BACE2通过Wnt信号参与神经嵴诱导影响颅面发育的分子机制研究

Craniofacial abnormities in most case caused by developmental failure of cranial cartilage and bones are most common congenital born deficiencies. These deficiencies are reasoned by abnormal genesis of anterior neural crest cells. Although, parts of these abnormities can be rectified via surgical operations, some severe cases still lack effective way to cure. To better understand the etiology of congenital cranial defects and thereby establishing prenatal screening in early pregnant period with sensitive genes, much work should be done to explore the mechanisms of cranial neural crest development and relative gene-regulatory-networks. In this program, we use neural crest EGFP transgenic Xenopus and Cas-9 mediated BACE2-knock out Xenopus as model system, our preliminary data imply that inhibition the β-site APP cleaving enzyme2 BACE2 may block cranial cartilage development and therefore, result in craniofacial defects in a Wnt signaling dependent manner. To convince our hypothesis and clarify BACE2 functions in cranial cartilage development during both physical and pathological conditions, we plan to search for the time window that BACE2 involves in during cranial neural crest development and screen its proteolytic substrate(s) from candidate genes which participate in Wnt signaling transduction. Thereafter, we can provide theoretical supports for BACE2 as a sensitive gene for cranial abnormities screen and drug design in the future.
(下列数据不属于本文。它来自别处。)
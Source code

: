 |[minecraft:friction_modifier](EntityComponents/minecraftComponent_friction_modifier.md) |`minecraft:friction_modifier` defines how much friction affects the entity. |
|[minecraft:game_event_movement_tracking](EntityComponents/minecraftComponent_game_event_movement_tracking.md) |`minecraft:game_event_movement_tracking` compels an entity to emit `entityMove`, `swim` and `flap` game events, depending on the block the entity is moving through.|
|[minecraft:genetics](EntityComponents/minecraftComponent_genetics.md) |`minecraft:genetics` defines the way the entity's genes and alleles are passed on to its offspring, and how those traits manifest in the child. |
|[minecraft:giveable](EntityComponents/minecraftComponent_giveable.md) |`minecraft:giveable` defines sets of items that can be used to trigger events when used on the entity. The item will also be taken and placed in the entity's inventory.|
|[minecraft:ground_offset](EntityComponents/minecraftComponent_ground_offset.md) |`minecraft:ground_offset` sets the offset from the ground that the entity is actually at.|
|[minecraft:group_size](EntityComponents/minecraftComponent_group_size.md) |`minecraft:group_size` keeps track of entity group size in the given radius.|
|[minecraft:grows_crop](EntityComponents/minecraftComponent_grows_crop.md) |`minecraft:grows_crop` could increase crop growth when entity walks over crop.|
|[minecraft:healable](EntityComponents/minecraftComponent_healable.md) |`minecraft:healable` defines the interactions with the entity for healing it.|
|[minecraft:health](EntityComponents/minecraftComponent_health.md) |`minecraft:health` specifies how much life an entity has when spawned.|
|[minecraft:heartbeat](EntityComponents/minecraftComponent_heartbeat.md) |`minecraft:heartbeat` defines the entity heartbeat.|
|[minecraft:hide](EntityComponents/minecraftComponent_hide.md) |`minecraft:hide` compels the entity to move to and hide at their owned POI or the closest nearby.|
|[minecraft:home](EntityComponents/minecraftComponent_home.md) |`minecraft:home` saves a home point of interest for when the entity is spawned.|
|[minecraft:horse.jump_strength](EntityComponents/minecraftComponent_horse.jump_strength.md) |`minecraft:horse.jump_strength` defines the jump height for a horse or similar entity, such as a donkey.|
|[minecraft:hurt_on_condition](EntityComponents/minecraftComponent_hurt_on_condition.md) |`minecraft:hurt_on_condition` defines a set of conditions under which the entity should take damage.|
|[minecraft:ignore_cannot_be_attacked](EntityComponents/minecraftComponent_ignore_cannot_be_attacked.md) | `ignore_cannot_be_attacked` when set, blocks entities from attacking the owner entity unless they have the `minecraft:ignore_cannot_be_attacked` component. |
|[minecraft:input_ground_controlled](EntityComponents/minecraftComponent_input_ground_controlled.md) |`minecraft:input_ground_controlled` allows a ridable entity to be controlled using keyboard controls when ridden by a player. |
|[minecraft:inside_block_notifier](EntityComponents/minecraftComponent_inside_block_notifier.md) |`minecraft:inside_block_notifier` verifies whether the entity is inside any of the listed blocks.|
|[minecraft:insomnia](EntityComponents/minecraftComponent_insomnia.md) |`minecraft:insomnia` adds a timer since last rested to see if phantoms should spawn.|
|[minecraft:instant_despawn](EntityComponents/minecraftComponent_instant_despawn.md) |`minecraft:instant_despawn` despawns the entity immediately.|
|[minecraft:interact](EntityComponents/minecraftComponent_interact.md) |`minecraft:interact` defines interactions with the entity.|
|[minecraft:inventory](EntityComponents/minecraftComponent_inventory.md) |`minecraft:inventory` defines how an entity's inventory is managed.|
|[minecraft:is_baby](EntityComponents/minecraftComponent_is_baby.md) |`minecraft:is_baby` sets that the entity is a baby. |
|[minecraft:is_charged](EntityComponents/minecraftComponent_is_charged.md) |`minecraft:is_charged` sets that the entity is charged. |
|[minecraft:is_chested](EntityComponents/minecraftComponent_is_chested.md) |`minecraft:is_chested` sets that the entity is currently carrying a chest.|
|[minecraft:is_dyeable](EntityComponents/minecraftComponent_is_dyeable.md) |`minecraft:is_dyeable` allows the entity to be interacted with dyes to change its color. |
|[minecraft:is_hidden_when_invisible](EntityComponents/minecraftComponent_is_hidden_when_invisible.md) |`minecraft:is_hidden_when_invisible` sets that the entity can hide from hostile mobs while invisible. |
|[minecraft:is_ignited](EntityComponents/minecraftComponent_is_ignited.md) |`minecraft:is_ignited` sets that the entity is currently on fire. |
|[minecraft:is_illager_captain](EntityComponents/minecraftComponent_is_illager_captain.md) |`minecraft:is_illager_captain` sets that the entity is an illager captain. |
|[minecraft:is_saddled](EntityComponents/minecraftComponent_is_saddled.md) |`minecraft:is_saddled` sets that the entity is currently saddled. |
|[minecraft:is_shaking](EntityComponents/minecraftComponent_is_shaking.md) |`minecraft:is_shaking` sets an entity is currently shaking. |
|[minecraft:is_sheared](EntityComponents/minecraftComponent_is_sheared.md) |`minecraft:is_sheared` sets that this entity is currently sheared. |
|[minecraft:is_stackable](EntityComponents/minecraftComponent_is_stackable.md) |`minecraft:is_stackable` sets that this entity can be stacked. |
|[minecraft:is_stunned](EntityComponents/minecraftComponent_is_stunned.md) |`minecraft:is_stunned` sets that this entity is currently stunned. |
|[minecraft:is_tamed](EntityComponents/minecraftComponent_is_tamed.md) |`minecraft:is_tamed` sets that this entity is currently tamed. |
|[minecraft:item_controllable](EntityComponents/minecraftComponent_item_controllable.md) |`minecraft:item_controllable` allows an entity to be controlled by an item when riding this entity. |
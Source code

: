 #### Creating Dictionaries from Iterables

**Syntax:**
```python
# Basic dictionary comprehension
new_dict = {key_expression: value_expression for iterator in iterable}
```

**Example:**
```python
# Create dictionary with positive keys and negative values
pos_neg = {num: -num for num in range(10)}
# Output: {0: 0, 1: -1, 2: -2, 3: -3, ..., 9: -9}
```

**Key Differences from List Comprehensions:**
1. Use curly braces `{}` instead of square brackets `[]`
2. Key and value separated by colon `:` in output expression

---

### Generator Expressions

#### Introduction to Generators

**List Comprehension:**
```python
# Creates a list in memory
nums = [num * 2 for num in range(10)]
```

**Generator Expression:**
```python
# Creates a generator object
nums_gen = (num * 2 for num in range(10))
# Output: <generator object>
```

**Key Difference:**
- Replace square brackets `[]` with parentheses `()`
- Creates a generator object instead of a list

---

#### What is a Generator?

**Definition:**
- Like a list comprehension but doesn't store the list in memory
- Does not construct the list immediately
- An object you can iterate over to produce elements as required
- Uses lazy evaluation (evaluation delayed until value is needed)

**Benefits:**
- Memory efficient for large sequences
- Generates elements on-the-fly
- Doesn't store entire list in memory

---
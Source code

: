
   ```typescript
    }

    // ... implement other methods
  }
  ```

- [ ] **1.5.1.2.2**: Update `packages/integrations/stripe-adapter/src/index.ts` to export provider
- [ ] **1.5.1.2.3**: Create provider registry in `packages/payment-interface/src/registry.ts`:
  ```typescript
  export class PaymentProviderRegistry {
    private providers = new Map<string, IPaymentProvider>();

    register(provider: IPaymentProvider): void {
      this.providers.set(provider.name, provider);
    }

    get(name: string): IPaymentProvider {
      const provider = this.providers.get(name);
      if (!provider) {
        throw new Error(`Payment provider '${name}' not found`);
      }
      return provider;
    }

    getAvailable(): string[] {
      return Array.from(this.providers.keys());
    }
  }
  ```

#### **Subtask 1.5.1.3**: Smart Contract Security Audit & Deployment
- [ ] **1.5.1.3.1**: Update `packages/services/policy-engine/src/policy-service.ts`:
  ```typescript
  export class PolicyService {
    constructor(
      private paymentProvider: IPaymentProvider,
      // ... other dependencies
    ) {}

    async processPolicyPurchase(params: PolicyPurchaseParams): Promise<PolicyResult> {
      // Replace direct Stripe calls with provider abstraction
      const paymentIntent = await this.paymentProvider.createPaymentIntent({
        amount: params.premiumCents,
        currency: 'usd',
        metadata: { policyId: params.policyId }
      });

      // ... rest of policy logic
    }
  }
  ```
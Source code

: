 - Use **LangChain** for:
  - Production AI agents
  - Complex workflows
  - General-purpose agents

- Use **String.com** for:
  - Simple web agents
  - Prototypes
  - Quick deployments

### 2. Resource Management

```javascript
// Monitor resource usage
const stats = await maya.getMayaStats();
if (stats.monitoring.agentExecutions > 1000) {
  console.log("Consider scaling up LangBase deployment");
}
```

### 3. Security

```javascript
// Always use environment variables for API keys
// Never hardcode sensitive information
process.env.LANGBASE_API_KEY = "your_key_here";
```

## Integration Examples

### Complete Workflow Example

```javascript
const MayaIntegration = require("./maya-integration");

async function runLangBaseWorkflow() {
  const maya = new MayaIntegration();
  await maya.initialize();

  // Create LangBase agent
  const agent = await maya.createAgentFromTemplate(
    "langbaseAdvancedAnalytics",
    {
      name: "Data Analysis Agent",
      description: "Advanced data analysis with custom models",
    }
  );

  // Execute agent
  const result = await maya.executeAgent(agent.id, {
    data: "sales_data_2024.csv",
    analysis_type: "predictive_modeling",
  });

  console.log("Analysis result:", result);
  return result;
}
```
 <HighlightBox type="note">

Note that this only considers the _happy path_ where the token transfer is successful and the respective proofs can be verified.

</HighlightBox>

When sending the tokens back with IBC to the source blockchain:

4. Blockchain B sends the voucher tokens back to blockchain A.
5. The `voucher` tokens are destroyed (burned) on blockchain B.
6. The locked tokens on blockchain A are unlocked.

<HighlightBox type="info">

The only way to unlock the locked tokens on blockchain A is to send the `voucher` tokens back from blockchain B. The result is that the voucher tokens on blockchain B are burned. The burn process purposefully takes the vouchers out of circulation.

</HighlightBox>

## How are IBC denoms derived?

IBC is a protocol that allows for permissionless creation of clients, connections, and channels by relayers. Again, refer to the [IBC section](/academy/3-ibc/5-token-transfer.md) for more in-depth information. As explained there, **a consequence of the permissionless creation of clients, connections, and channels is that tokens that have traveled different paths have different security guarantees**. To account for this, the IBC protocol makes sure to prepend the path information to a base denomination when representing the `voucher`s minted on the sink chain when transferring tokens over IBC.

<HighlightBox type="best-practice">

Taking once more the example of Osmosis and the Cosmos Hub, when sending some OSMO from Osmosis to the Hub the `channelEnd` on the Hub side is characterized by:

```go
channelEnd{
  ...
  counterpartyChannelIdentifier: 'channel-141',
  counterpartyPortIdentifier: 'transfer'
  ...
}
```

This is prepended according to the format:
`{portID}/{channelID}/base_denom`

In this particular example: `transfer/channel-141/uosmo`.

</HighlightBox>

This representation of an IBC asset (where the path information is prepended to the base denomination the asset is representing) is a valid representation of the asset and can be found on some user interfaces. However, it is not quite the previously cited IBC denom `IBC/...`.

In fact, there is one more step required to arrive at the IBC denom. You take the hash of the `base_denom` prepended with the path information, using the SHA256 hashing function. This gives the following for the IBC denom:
颅面畸形是一类常见出生缺陷，相当一部分是由神经嵴细胞异常发育引起颅面软骨和骨的形成缺陷所致。临床上主要通过手术矫正，一些严重病例尚缺乏有效治疗手段。了解颅面神经嵴发育机制以及相关基因作用方式对于更加深入认识颅面畸形病因学以及选择合适易感基因建立孕早期产前筛查项目降低先天缺陷率具有积极现实的意义。本项目以模式动物爪蛙作为研究系统，构建了颅面神经嵴转基因品系和Cas-9介导的BACE2基因敲除爪蛙品系。前期工作提示阻断β-分泌酶2(BACE2)可能通过干扰Wnt信号影响颅面软骨形成，造成颅面缺陷。为验证这一全新假说，本项目拟探讨颅面神经嵴发育中BACE2作用时间，筛选并鉴定BACE2在Wnt信号中分子靶点，阐明其参与颅面软骨发育作用方式，揭示病理情况下引起颅面神经嵴发育异常造成颅面缺陷的分子机制，为其作为候选基因建立颅面缺陷产前筛查以及后续药物研发提供理论依据。

非洲爪蛙模式动物中阻断beta分泌酶2(BACE2)功能，胚胎表现出神经嵴发育缺陷表型。基于此我们进一步在细胞和小鼠模型中研究BACE2的功能及作用机制。在小鼠中我们敲除BACE2基因后，出生小鼠并未表现出明显的颅面异常，但是胚胎表现出体型变小，体重增长对高脂饮食抵抗等表型。生化水平上在U251细胞中，BACE2和蛋白合成延伸因子eEF2相互作用，eEF2在细胞内具有全长和剪切形式，这种剪切受到diphthamide修饰的调节。通过KD阻断DPH1基因，阻断diphthamide修饰后，爪蛙胚胎缺乏diphthamide修饰，eEF2剪切形式变少，神经嵴发育缺陷；在小鼠DPH1基因功能失活的突变胚胎中（E14），也观察到唇腭裂表型。我们的工作可能揭示了diphthamide修饰调节由BACE2参与的eEF2剪切影响神经嵴发育的新的分子机制.